**Activity**.
Search the records for the string "serwery", then copy each line where it appears.

++++ Data for processing

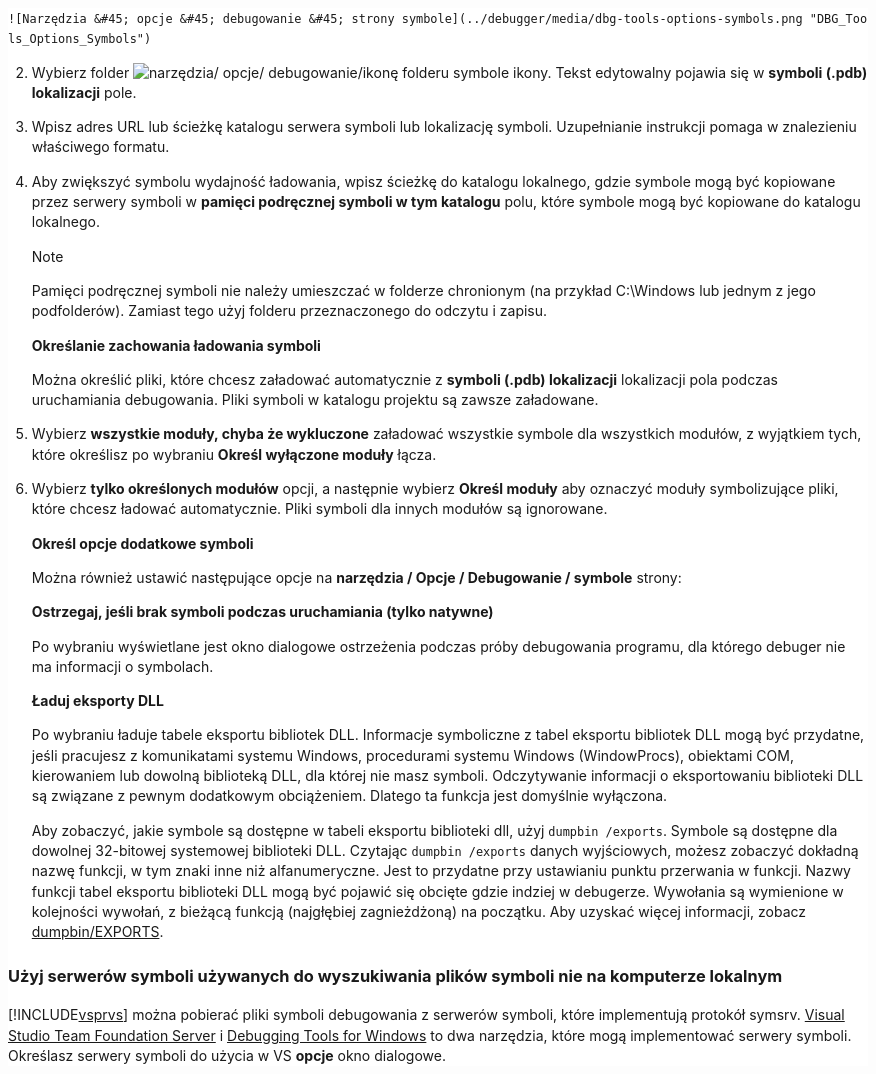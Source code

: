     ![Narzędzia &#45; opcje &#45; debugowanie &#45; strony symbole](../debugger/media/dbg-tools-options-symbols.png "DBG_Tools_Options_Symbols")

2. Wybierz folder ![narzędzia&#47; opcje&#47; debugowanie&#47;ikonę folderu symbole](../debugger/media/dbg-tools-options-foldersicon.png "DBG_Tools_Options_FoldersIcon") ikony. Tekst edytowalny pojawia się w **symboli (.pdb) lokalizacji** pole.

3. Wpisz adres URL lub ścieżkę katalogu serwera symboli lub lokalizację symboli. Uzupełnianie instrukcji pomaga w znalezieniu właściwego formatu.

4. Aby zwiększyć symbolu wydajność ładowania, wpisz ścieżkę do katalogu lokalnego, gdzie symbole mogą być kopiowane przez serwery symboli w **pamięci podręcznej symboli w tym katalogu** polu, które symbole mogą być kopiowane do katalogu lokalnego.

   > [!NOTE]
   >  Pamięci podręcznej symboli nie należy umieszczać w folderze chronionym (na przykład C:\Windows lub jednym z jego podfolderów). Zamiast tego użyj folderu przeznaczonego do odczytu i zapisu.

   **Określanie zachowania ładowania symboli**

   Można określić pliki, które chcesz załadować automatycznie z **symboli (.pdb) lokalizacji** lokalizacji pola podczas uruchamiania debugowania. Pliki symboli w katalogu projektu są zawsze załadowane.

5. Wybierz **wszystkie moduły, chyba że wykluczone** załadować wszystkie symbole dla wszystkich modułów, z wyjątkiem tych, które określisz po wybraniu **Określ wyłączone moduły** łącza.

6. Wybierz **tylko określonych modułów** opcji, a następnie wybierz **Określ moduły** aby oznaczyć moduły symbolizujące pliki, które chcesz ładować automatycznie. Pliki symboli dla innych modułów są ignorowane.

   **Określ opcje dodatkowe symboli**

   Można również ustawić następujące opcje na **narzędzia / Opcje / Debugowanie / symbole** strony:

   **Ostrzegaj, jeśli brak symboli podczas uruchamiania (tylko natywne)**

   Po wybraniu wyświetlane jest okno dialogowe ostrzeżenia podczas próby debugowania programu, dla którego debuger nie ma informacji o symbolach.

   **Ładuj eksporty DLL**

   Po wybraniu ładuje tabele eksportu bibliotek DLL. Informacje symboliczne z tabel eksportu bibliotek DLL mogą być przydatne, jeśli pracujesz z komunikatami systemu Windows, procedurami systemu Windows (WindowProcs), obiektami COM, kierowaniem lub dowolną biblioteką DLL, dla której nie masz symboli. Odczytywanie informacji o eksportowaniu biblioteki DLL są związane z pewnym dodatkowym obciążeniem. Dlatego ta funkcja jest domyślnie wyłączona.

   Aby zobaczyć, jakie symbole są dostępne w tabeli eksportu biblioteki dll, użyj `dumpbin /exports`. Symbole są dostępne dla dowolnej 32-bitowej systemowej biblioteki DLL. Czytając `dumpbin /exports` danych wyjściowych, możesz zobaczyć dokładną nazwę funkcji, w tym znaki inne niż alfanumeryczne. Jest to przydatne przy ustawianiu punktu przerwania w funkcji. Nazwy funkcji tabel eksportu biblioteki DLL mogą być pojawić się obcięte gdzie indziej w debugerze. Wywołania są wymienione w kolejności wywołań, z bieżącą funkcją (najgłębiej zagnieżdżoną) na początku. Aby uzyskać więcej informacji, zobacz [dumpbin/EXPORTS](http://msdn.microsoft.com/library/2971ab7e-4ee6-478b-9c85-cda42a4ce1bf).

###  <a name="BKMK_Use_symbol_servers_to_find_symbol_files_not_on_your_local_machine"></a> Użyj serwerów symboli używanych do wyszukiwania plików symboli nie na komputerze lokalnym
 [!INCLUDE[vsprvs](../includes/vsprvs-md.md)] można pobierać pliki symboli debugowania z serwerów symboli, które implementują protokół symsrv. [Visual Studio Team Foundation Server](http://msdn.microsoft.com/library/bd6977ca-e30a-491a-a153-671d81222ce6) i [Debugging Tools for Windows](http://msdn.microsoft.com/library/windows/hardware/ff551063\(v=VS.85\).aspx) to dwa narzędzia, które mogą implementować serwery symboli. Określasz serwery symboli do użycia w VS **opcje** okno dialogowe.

++++++++
++++ Data for processing

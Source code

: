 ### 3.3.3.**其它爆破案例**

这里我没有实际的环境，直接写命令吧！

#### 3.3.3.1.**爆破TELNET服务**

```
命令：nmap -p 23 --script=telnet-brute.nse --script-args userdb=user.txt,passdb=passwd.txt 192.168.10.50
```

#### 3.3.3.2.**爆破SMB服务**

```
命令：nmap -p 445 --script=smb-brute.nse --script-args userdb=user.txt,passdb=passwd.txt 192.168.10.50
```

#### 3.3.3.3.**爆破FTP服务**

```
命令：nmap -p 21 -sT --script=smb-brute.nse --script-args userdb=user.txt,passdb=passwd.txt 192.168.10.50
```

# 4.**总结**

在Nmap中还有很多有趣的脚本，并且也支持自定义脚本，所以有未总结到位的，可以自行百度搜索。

++++++++
++++ Data for processing

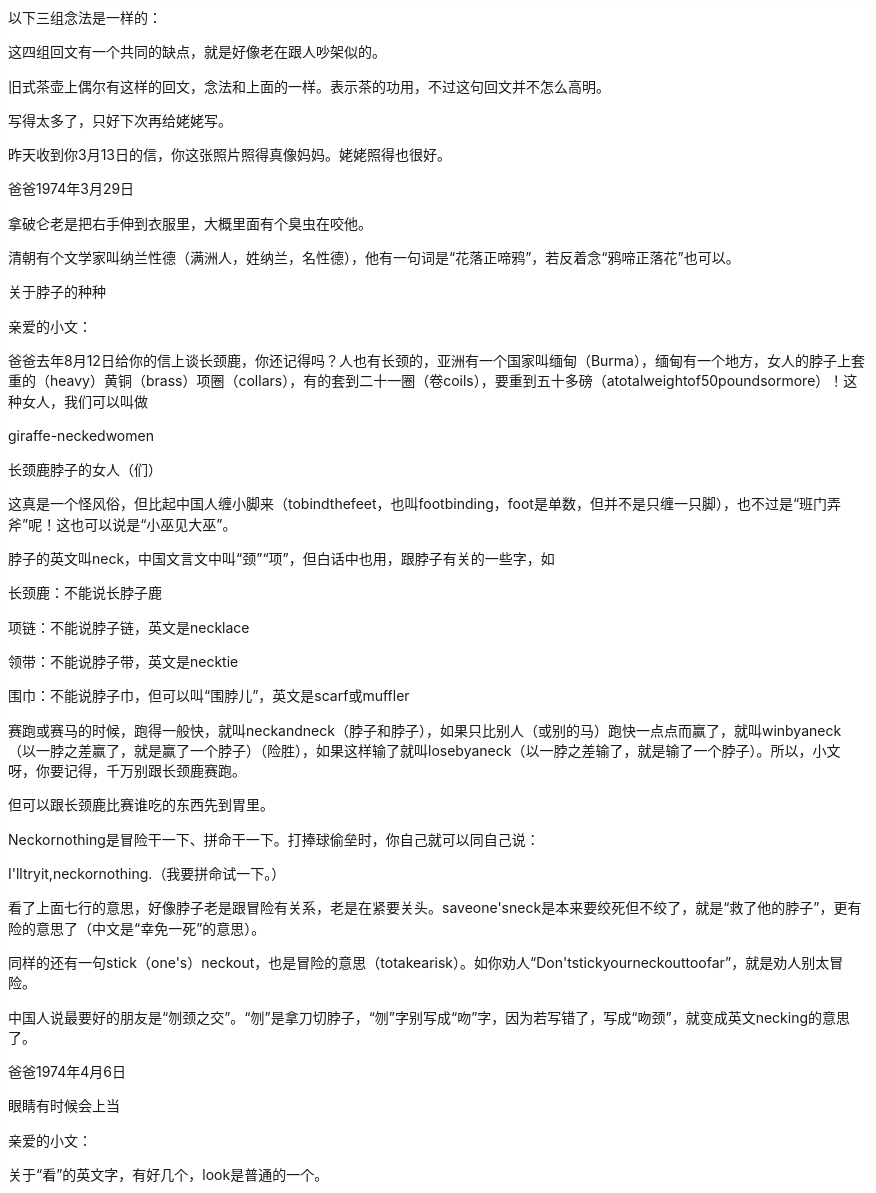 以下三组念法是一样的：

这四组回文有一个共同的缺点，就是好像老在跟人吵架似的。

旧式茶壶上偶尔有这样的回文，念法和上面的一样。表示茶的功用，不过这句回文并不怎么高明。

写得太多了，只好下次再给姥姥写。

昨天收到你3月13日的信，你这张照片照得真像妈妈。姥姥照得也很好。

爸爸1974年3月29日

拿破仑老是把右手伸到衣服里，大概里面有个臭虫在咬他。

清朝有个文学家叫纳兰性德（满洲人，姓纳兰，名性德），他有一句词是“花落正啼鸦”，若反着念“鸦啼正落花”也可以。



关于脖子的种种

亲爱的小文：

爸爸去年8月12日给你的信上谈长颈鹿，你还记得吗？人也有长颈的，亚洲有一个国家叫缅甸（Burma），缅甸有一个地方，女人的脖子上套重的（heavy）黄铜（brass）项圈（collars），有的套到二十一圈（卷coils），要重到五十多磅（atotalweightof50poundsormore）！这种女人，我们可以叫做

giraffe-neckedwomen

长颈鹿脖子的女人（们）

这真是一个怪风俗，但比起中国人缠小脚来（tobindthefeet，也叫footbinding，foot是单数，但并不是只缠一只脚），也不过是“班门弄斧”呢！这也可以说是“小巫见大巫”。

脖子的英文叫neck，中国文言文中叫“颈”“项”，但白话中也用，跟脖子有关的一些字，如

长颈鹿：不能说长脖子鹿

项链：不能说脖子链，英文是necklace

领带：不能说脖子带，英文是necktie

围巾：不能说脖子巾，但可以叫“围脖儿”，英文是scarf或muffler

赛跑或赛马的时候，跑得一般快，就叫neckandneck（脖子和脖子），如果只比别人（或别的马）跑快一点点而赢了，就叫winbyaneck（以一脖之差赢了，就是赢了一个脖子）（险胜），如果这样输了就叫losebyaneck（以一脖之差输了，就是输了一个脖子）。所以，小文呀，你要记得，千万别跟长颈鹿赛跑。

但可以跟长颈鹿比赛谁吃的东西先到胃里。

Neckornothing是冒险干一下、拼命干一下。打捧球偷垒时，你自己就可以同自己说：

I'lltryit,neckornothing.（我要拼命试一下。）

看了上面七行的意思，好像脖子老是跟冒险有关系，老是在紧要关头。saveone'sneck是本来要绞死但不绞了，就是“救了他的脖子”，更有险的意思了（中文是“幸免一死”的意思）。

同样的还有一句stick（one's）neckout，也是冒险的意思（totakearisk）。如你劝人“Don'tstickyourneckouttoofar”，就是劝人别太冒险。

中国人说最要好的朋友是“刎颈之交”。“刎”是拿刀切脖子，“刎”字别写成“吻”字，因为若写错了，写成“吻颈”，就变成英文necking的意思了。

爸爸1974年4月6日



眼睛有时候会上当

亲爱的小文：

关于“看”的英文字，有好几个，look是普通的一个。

++++++++

**Answer**.
4. Aby zwiększyć symbolu wydajność ładowania, wpisz ścieżkę do katalogu lokalnego, gdzie symbole mogą być kopiowane przez serwery symboli w **pamięci podręcznej symboli w tym katalogu** polu, które symbole mogą być kopiowane do katalogu lokalnego.
 [!INCLUDE[vsprvs](../includes/vsprvs-md.md)] można pobierać pliki symboli debugowania z serwerów symboli, które implementują protokół symsrv. [Visual Studio Team Foundation Server](http://msdn.microsoft.com/library/bd6977ca-e30a-491a-a153-671d81222ce6) i [Debugging Tools for Windows](http://msdn.microsoft.com/library/windows/hardware/ff551063\(v=VS.85\).aspx) to dwa narzędzia, które mogą implementować serwery symboli. Określasz serwery symboli do użycia w VS **opcje** okno dialogowe.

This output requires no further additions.